November 13

November 13

The Former End of the River

Sun Position

The Sun is in Scorpius near -21° declination. Northern Hemisphere days are short; Southern Hemisphere is closing in on its solstice, with long afternoons and short nights.

Sky Highlight

The Leonid meteor shower is approaching its peak, which falls around November 17–18. The Leonids are fast (roughly 71 km/s) and leave persistent trains. Most years produce modest rates, but the shower has a history of extraordinary storms when Earth passes through a dense debris trail from Comet 55P/Tempel-Tuttle. Worth watching from both hemispheres.

Deep Sky Object

M79, globular cluster in Lepus, about 41,000 light-years away. One of the few Messier globulars well-placed in winter evenings (most are summer objects), M79 is thought to be a capture from the Canis Major Dwarf Galaxy rather than a native Milky Way cluster.
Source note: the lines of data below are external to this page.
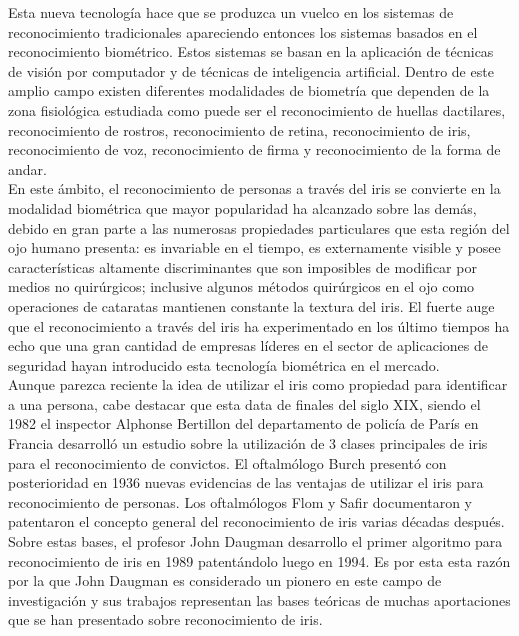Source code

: Esta nueva tecnología hace que se produzca un vuelco en los sistemas de reconocimiento tradicionales apareciendo entonces los sistemas basados en el reconocimiento biométrico. Estos sistemas se basan en la aplicación de técnicas de visión por computador y de técnicas de inteligencia artificial. Dentro de este amplio campo existen diferentes modalidades de biometría que dependen de la zona fisiológica estudiada como puede ser el reconocimiento de huellas dactilares, reconocimiento de rostros, reconocimiento de retina, reconocimiento de iris, reconocimiento de voz, reconocimiento de firma y reconocimiento de la forma de andar.  \\

En este ámbito, el reconocimiento de personas a través del iris se convierte en la modalidad biométrica que mayor popularidad ha alcanzado sobre las demás, debido en gran parte a las numerosas propiedades particulares que esta región del ojo humano presenta: es invariable en el tiempo, es externamente visible y posee características altamente discriminantes que son imposibles de modificar por medios no quirúrgicos; inclusive algunos métodos quirúrgicos en el ojo como operaciones de cataratas mantienen constante la textura del iris. El fuerte auge que el reconocimiento a través del iris ha experimentado en los último tiempos ha echo que una gran cantidad de empresas líderes en el sector de aplicaciones de seguridad hayan introducido esta tecnología biométrica en el mercado.\\

Aunque parezca reciente la idea de utilizar el iris como propiedad para identificar a una persona, cabe destacar que esta data de finales del siglo XIX, siendo el 1982 el inspector Alphonse Bertillon del departamento de policía de París en Francia desarrolló un estudio sobre la utilización de 3 clases principales de iris para el reconocimiento de convictos. El oftalmólogo Burch presentó con posterioridad en 1936 nuevas evidencias de las ventajas de utilizar el iris para reconocimiento de personas. Los oftalmólogos Flom y Safir documentaron y patentaron el concepto general del reconocimiento de iris varias décadas después. Sobre estas bases, el profesor John Daugman desarrollo el primer algoritmo para reconocimiento de iris en 1989 patentándolo luego en 1994. Es por esta esta razón por la que John Daugman es considerado un pionero en este campo de investigación y sus trabajos representan las bases teóricas de muchas aportaciones que se han presentado sobre reconocimiento de iris. \\

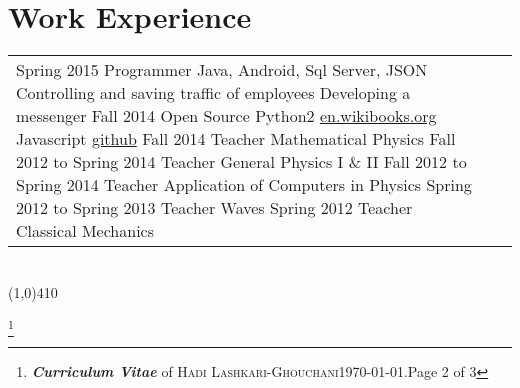 \documentclass[10pt]{article}
\newcommand\HRule{\hspace*{.8cm}\line(1,0){410}\\}
\newenvironment{Record}[1]
{
    \vspace{-0.35cm}
    \section*{#1}
        \vspace{-0.1cm}
        \begin{tabular}
}
{
        \end{tabular}\\
        \HRule
}
\newcommand{\FootNote}[2]{\let\thefootnote\relax\footnote{\textbf{\textit{Curriculum Vitae}} of \textsc{Hadi Lashkari-Ghouchani}\qquad\today.\qquad Page #1 of #2}}
\begin{document}
\begin{Record}{Work Experience}{l l l}
    \WorkExperience{\href{http://sohasys.ir}{Soha Company}}
        {Spring 2015}
        {Programmer}
        {Java, Android, Sql Server, JSON}
        {Controlling and saving traffic of employees}
        {Developing a messenger}
        {}%
    \WorkExperience{Persian Calendar}
        {Fall 2014}
        {Open Source}
        {Python2}
        {\href{http://en.wikibooks.org/wiki/Persian_Calendar}{en.wikibooks.org}}
        {Javascript}
        {\href{http://github.com/hadilq/persianCalendar}{github}}
    \WorkExperience{Payame-Noor University}
        {Fall 2014}
        {Teacher}
        {Mathematical Physics}
        {}{}{}%
    \WorkExperience{Sadjad University}
        {Fall 2012 to Spring 2014}
        {Teacher}
        {General Physics I \& II}
        {}{}{}%
    \WorkExperience{Payame-Noor University}
        {Fall 2012 to Spring 2014}
        {Teacher}
        {Application of Computers in Physics}
        {}{}{}%
    \WorkExperience{Payame-Noor University}
        {Spring 2012 to Spring 2013}
        {Teacher}
        {Waves}
        {}{}{}%
    \WorkExperience{Payame-Noor University}
        {Spring 2012}
        {Teacher}
        {Classical Mechanics}
        {}{}{}%
\end{Record}



\FootNote{2}{3}


\newcommand{\Reference}[5]{
    \multicolumn{2}{l}{\textbf{\textsl{ #1}}}\\
    \quad#2&\textit{#3}\\
    &\textit{#4}\\
    &\textit{#5}\\
}
\end{document}
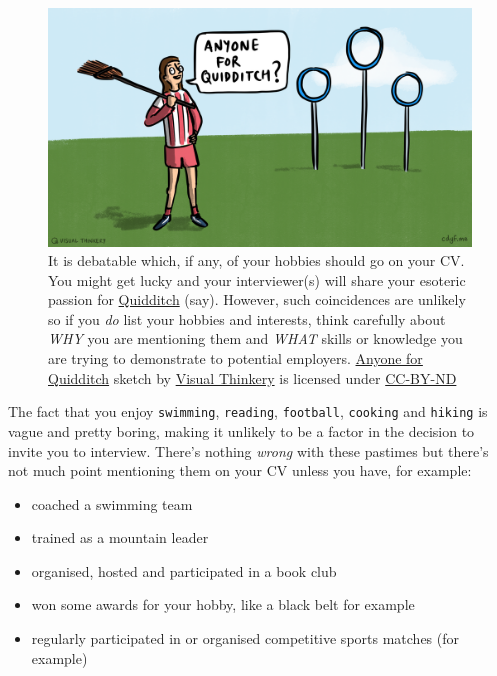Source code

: \documentclass[
]{book}
\providecommand{\tightlist}{%
  \setlength{\itemsep}{0pt}\setlength{\parskip}{0pt}}
\begin{document}
\begin{figure}

{\centering \includegraphics[width=0.98\linewidth]{images/Anyone for quidditch} 

}

\caption{It is debatable which, if any, of your hobbies should go on your CV. You might get lucky and your interviewer(s) will share your esoteric passion for \href{https://en.wikipedia.org/wiki/Quidditch_(real-life_sport)}{Quidditch} (say). \citep{quidditch} However, such coincidences are unlikely so if you \emph{do} list your hobbies and interests, think carefully about \emph{WHY} you are mentioning them and \emph{WHAT} skills or knowledge you are trying to demonstrate to potential employers. \href{https://en.wikipedia.org/wiki/Anyone_for_tennis\%3F}{Anyone for Quidditch} sketch by \href{https://visualthinkery.com/}{Visual Thinkery} is licensed under \href{https://creativecommons.org/licenses/by-nd/4.0/}{CC-BY-ND}}\label{fig:quidditch-fig}
\end{figure}



The fact that you enjoy \texttt{swimming}, \texttt{reading}, \texttt{football}, \texttt{cooking} and \texttt{hiking} is vague and pretty boring, making it unlikely to be a factor in the decision to invite you to interview. There's nothing \emph{wrong} with these pastimes but there's not much point mentioning them on your CV unless you have, for example:

\begin{itemize}
\tightlist
\item
  coached a swimming team
\item
  trained as a mountain leader
\item
  organised, hosted and participated in a book club
\item
  won some awards for your hobby, like a black belt for example
\item
  regularly participated in or organised competitive sports matches (for example)
\end{itemize}
\end{document}
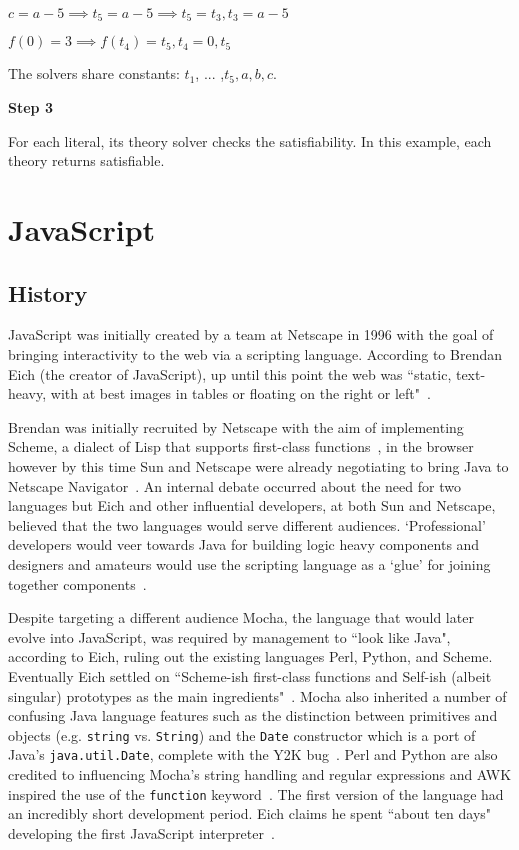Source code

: \documentclass[]{final_report}
\begin{document}
$c = a - 5 \implies t_5 = a - 5 \implies t_5 = t_3, t_3 = a- 5$

$f(0) =3 \implies f(t_4) = t_5, t_4 = 0, t_5$

The solvers share constants: $t_1$, ... ,$t_5, a, b, c$.

\textbf{Step 3}

For each literal, its theory solver checks the satisfiability. In this example, each theory returns satisfiable.

\chapter{JavaScript}

\section{History}

JavaScript was initially created by a team at Netscape in 1996 with the goal of bringing interactivity to the web via a scripting language. According to Brendan Eich (the creator of JavaScript), up until this point the web was ``static, text-heavy, with at best images in tables or floating on the right or left"~\cite{AZProgrammingLanguages}. 

Brendan was initially recruited by Netscape with the aim of implementing Scheme, a dialect of Lisp that supports first-class functions~\cite{dybvig1996scheme}, in the browser however by this time Sun and Netscape were already negotiating to bring Java to Netscape Navigator~\cite{popularityofjavascript}. An internal debate occurred about the need for two languages but Eich and other influential developers, at both Sun and Netscape, believed that the two languages would serve different audiences. `Professional' developers would veer towards Java for building logic heavy components and designers and amateurs would use the scripting language as a `glue' for joining together components~\cite{AZProgrammingLanguages}.

Despite targeting a different audience Mocha, the language that would later evolve into JavaScript, was required by management to ``look like Java", according to Eich, ruling out the existing languages Perl, Python, and Scheme. Eventually Eich settled on ``Scheme-ish first-class functions and Self-ish (albeit singular) prototypes as the main ingredients"~\cite{popularityofjavascript}. Mocha also inherited a number of confusing Java language features such as the distinction between primitives and objects (e.g. \lstinline{string} vs. \lstinline{String}) and the \lstinline|Date| constructor which is a port of Java's \lstinline|java.util.Date|, complete with the Y2K bug~\cite{brendaneichtimetomakejscomment}. Perl and Python are also credited to influencing Mocha's string handling and regular expressions and AWK inspired the use of the \lstinline{function} keyword~\cite{briefhistoryofjavascript}. The first version of the language had an incredibly short development period. Eich claims he spent ``about ten days" developing the first JavaScript interpreter~\cite{AZProgrammingLanguages}.
\end{document}
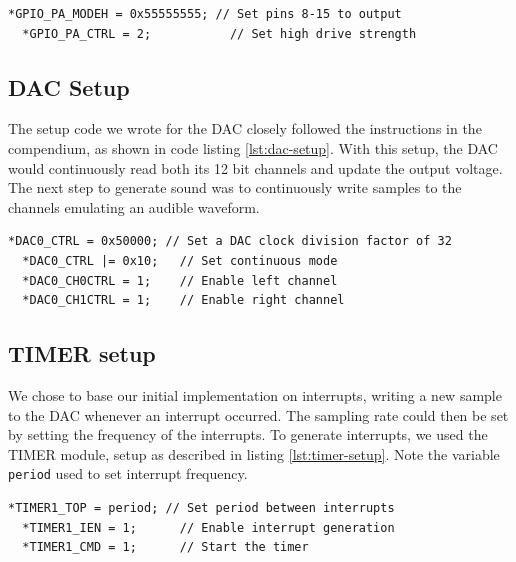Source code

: \noindent\begin{minipage}[c]{\textwidth}
  \begin{lstlisting}[caption=Setting GPIO pins 8-15 as output,label={lst:gpio-setup2}]
  *GPIO_PA_MODEH = 0x55555555; // Set pins 8-15 to output
  *GPIO_PA_CTRL = 2;           // Set high drive strength
  \end{lstlisting}
\end{minipage}


\subsection{DAC Setup}
The setup code we wrote for the DAC closely followed the instructions in the compendium, as shown in code listing \ref{lst:dac-setup}. With this setup, the DAC would continuously read both its 12 bit channels and update the output voltage. The next step to generate sound was to continuously write samples to the channels emulating an audible waveform.\\

\noindent\begin{minipage}[c]{\textwidth}
  \begin{lstlisting}[caption=Setting up the DAC,label={lst:dac-setup}]
  *DAC0_CTRL = 0x50000; // Set a DAC clock division factor of 32
  *DAC0_CTRL |= 0x10;   // Set continuous mode
  *DAC0_CH0CTRL = 1;    // Enable left channel
  *DAC0_CH1CTRL = 1;    // Enable right channel
  \end{lstlisting}
\end{minipage}

\subsection{TIMER setup}
We chose to base our initial implementation on interrupts, writing a new sample to the DAC whenever an interrupt occurred. The sampling rate could then be set by setting the frequency of the interrupts. To generate interrupts, we used the TIMER module, setup as described in listing \ref{lst:timer-setup}. Note the variable \texttt{period} used to set interrupt frequency. \\

\noindent\begin{minipage}[c]{\textwidth}
  \begin{lstlisting}[caption=Setting up the timer to generate interrupts,label={lst:timer-setup}]
  *TIMER1_TOP = period; // Set period between interrupts
  *TIMER1_IEN = 1;      // Enable interrupt generation
  *TIMER1_CMD = 1;      // Start the timer
  \end{lstlisting}
\end{minipage}

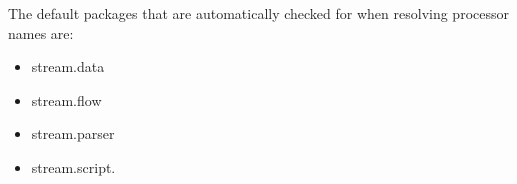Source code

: The default packages that are automatically checked for when resolving processor names are:
\begin{itemize}
  \item {\ttfamily stream.data}
  \item {\ttfamily stream.flow}
  \item {\ttfamily stream.parser}
  \item {\ttfamily stream.script}.
\end{itemize}









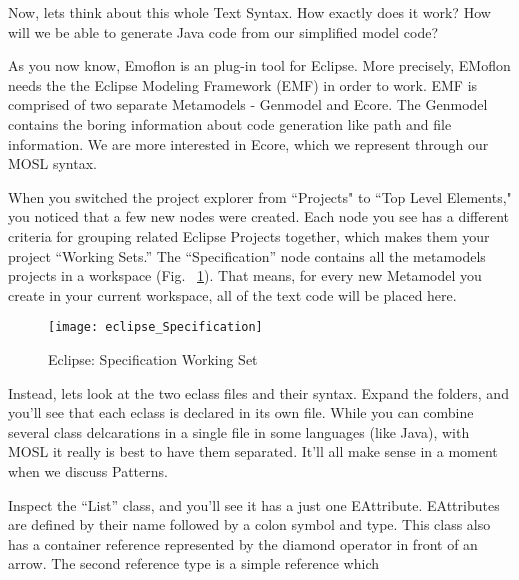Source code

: \newpage
\texHeader

Now, lets think about this whole Text Syntax. How exactly does it work? How will we be able to generate Java code from our simplified model code?

As you now know, Emoflon is an plug-in tool for Eclipse. More precisely, EMoflon needs the the Eclipse Modeling Framework (EMF) in order to work. EMF is comprised of two separate Metamodels - Genmodel and Ecore. The Genmodel contains the boring information about code generation like path and file information. 
We are more interested in Ecore, which we represent through our MOSL syntax. 

When you switched the project explorer from ``Projects" to ``Top Level Elements," you noticed that a few new nodes were created. Each node you see has a different criteria for grouping related Eclipse Projects together, which makes them your project ``Working Sets.'' The ``Specification'' node contains all the metamodels projects in a workspace (Fig. ~\ref{fig_modelSpecification}). That means, for every new Metamodel you create in your current workspace, all of the text code will be placed here. 

 \begin{figure}[htbp]
  \centering
  \texttt{[image: eclipse\_Specification]}
  \caption{Eclipse: Specification Working Set}
  \label{fig_modelSpecification}
\end{figure}
  

Instead, lets look at the two eclass files and their syntax. Expand the folders, and you'll see that each eclass is declared in its own file. While you can combine several class delcarations in a single file in some languages (like Java), with MOSL it really is best to have them separated. It'll all make sense in a moment when we discuss Patterns.

Inspect the ``List'' class, and you'll see it has a just one EAttribute. EAttributes are defined by their name followed by a colon symbol and type.
This class also has a container reference represented by the diamond operator in front of an arrow.
The second reference type is a simple reference which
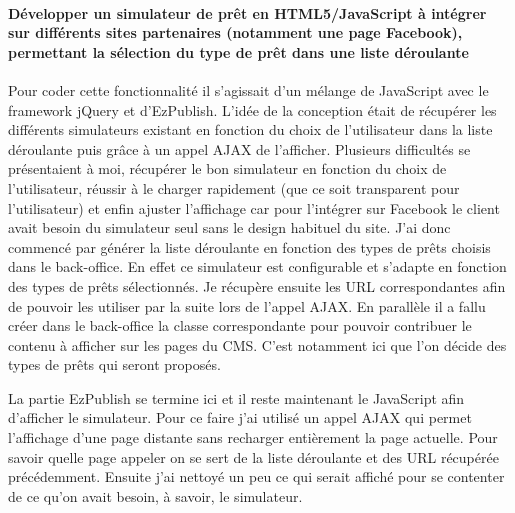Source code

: \documentclass[a4paper,11pt,twoside]{report}
\begin{document}
      \paragraph*{Développer un simulateur de prêt en HTML5/JavaScript à intégrer sur différents sites partenaires (notamment une page Facebook), permettant la sélection du type de prêt dans une liste déroulante}
      Pour coder cette fonctionnalité il s'agissait d'un mélange de JavaScript avec le framework jQuery et d'EzPublish. L'idée de la conception était de récupérer les différents simulateurs existant en fonction du choix de l'utilisateur dans la liste déroulante puis grâce à un appel AJAX de l'afficher. Plusieurs difficultés se présentaient à moi, récupérer le bon simulateur en fonction du choix de l'utilisateur, réussir à le charger rapidement (que ce soit transparent pour l'utilisateur) et enfin ajuster l'affichage car pour l'intégrer sur Facebook le client avait besoin du simulateur seul sans le design habituel du site. J'ai donc commencé par générer la liste déroulante en fonction des types de prêts choisis dans le back-office. En effet ce simulateur est configurable et s'adapte en fonction des types de prêts sélectionnés. Je récupère ensuite les URL correspondantes afin de pouvoir les utiliser par la suite lors de l'appel AJAX. En parallèle il a fallu créer dans le back-office la classe correspondante pour pouvoir contribuer le contenu à afficher sur les pages du CMS. C'est notamment ici que l'on décide des types de prêts qui seront proposés.
      \label{global_loan_simulator_1}
      
      La partie EzPublish se termine ici et il reste maintenant le JavaScript afin d'afficher le simulateur. Pour ce faire j'ai utilisé un appel AJAX qui permet l'affichage d'une page distante sans recharger entièrement la page actuelle. Pour savoir quelle page appeler on se sert de la liste déroulante et des URL récupérée précédemment. Ensuite j'ai nettoyé un peu ce qui serait affiché pour se contenter de ce qu'on avait besoin, à savoir, le simulateur.
      \label{global_loan_simulator_2}
      
\end{document}
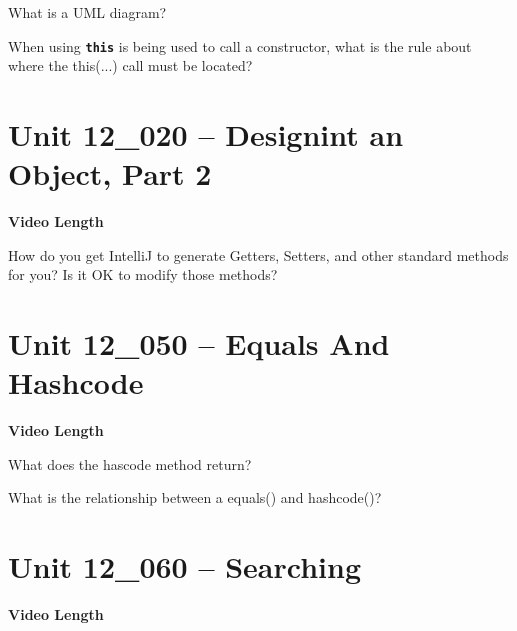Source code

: \documentclass[letterpaper,12pt]{exam}
\newcommand{\unit}{Unit 12}
\begin{document}
\begin{questions}
\begin{samepage}
    \question What is a UML diagram?
    \vspace{5mm}
\end{samepage}

\begin{samepage}
    \question When using \texttt{\textbf{this}} is being used to call a constructor, what is the rule about where the this(...) call must be located?
    \vspace{5mm}
\end{samepage}

\section*{\unit\_020 -- Designint an Object, Part 2} 
\par{\selectfont\textbf{Video Length }}

\begin{samepage}
    \question How do you get IntelliJ to generate Getters, Setters, and other standard methods for you?  Is it OK to modify those methods?
    \vspace{5mm}
\end{samepage}

\section*{\unit\_050 -- Equals And Hashcode} 
\par{\selectfont\textbf{Video Length }}

\begin{samepage}
    \question What does the hascode method return?
    \vspace{5mm}
\end{samepage}

\begin{samepage}
    \question What is the relationship between a equals() and hashcode()?
    \vspace{5mm}
\end{samepage}


\section*{\unit\_060 -- Searching} 
\par{\selectfont\textbf{Video Length }}


\end{questions}
\end{document}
Accessible from both hemispheres in November and December.

Featured Star

Acamar (θ Eridani) is a matched pair of white stars, a white giant and a white main-sequence star (A4III + A1V), 161 light-years away. It was once the southernmost star in Eridanus visible from the Mediterranean, and ancient star catalogs therefore treated it as the river's mouth; when explorers mapped further south, the endpoint was extended all the way to Achernar. A nice telescopic double.

Around This Date

  • November 13, 1971Mariner 9 became the first spacecraft to orbit another planet, entering Mars orbit and eventually mapping 85 percent of the surface.
  • November 17, 1970The Soviet Luna 17 deployed Lunokhod 1 on the lunar surface, beginning the first long-duration surface exploration by a remote-controlled rover.

Acamar was the end of the world for observers who couldn't see further south, a boundary set by geography, not the sky.